**ASSIGNMENT:** The reply must contain exactly the lines below from the one with "#### - Transferred" down to the one with "(e.g., monthly, weekly).", both included, and nothing more; please omit the pictures.

[Dataset entries]
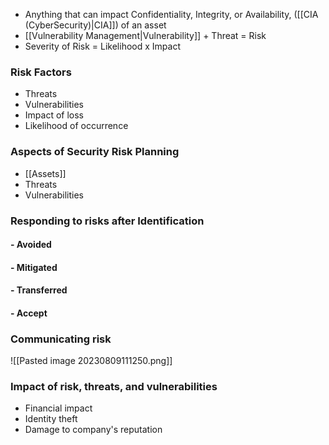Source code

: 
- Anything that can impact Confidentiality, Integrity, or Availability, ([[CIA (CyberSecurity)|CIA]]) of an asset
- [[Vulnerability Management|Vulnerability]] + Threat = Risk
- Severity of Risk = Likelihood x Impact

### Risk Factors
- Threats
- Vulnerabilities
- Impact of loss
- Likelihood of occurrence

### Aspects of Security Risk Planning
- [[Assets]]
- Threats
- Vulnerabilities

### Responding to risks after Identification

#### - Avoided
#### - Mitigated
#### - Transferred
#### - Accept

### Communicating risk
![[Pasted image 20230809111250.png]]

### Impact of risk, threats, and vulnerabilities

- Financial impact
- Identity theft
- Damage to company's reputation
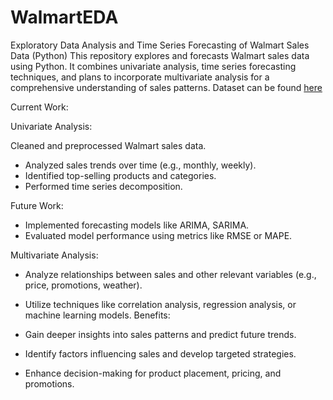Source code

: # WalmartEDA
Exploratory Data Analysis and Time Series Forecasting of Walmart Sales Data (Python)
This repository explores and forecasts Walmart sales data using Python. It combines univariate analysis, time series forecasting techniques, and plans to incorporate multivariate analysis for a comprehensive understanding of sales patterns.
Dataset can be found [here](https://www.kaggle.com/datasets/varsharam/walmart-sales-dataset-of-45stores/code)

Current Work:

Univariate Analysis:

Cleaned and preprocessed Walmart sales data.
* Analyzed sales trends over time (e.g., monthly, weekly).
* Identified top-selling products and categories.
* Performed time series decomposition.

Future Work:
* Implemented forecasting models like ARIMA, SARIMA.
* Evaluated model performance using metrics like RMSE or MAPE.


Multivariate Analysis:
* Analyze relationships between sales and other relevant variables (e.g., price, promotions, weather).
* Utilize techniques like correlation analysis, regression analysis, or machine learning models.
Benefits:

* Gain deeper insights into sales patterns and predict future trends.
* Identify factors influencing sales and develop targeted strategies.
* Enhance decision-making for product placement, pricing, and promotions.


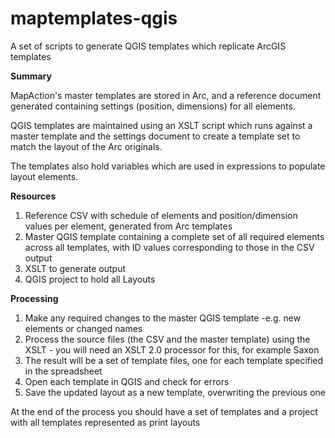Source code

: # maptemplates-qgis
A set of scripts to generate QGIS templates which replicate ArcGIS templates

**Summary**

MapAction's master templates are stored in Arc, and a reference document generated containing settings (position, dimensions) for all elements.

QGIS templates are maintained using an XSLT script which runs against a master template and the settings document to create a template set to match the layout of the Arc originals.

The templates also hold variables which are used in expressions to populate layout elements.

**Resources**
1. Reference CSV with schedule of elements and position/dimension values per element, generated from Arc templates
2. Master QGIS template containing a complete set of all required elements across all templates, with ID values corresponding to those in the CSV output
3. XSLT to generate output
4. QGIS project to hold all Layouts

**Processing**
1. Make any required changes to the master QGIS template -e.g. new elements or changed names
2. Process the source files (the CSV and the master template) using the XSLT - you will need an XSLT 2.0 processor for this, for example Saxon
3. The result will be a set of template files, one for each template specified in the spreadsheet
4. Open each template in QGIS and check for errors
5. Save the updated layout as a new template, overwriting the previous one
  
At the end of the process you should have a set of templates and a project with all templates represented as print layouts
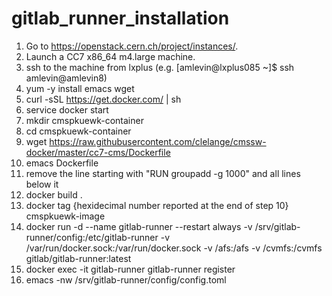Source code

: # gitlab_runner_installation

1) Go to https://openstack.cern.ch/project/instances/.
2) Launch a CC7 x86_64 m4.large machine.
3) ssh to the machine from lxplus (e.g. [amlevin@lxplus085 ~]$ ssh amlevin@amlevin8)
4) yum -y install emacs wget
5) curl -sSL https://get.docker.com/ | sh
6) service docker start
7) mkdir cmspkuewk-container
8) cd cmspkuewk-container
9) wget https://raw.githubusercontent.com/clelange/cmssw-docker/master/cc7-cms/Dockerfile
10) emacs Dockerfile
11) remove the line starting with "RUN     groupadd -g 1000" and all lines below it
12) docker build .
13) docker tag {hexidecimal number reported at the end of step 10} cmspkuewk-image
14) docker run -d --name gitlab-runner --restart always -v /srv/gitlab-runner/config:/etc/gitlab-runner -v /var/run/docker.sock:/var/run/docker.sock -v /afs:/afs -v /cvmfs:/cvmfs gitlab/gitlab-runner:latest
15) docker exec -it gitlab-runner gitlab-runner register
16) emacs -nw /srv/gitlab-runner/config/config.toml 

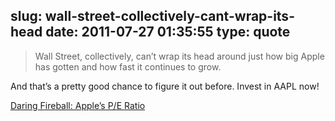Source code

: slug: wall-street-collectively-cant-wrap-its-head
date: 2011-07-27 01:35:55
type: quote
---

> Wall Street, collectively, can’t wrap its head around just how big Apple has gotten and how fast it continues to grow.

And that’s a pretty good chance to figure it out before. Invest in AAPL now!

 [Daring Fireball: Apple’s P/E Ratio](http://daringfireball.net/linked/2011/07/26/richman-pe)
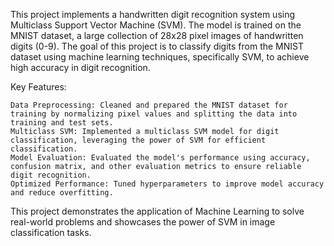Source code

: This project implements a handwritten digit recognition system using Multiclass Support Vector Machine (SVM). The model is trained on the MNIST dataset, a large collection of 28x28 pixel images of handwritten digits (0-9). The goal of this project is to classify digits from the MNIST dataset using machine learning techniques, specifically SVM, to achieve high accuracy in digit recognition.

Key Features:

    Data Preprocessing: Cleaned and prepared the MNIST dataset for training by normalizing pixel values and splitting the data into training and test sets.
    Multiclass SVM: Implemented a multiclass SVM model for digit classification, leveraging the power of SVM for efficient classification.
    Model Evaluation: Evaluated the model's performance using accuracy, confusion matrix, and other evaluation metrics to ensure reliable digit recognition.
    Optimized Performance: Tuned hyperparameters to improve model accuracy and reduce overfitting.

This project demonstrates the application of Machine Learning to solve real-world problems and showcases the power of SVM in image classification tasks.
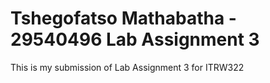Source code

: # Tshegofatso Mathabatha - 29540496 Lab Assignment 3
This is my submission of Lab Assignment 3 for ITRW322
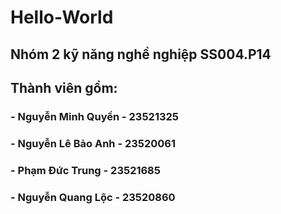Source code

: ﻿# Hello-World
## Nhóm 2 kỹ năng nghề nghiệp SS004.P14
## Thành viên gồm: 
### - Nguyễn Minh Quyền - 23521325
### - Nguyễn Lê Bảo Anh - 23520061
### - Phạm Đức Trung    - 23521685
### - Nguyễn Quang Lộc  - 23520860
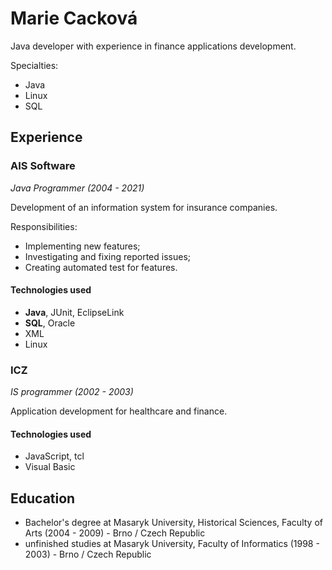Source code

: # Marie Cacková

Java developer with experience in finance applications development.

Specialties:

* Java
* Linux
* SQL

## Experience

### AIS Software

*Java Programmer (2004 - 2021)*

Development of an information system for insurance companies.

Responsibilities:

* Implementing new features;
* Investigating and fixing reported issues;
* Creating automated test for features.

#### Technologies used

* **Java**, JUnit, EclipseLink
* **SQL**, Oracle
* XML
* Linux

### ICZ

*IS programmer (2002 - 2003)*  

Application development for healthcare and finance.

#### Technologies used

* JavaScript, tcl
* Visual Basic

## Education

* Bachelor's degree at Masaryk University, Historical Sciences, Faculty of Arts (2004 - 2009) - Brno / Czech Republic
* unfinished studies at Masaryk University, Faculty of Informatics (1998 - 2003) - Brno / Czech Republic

**ANSWER FOR THIS EXERCISE:**
#### - Transferred
#### - Accept

### Communicating risk
![[Pasted image 20230809111250.png]]

### Impact of risk, threats, and vulnerabilities

- Financial impact
- Identity theft
- Damage to company's reputation
Source code

: # WalmartEDA
Exploratory Data Analysis and Time Series Forecasting of Walmart Sales Data (Python)
This repository explores and forecasts Walmart sales data using Python. It combines univariate analysis, time series forecasting techniques, and plans to incorporate multivariate analysis for a comprehensive understanding of sales patterns.
Dataset can be found [here](https://www.kaggle.com/datasets/varsharam/walmart-sales-dataset-of-45stores/code)

Current Work:

Univariate Analysis:

Cleaned and preprocessed Walmart sales data.
* Analyzed sales trends over time (e.g., monthly, weekly).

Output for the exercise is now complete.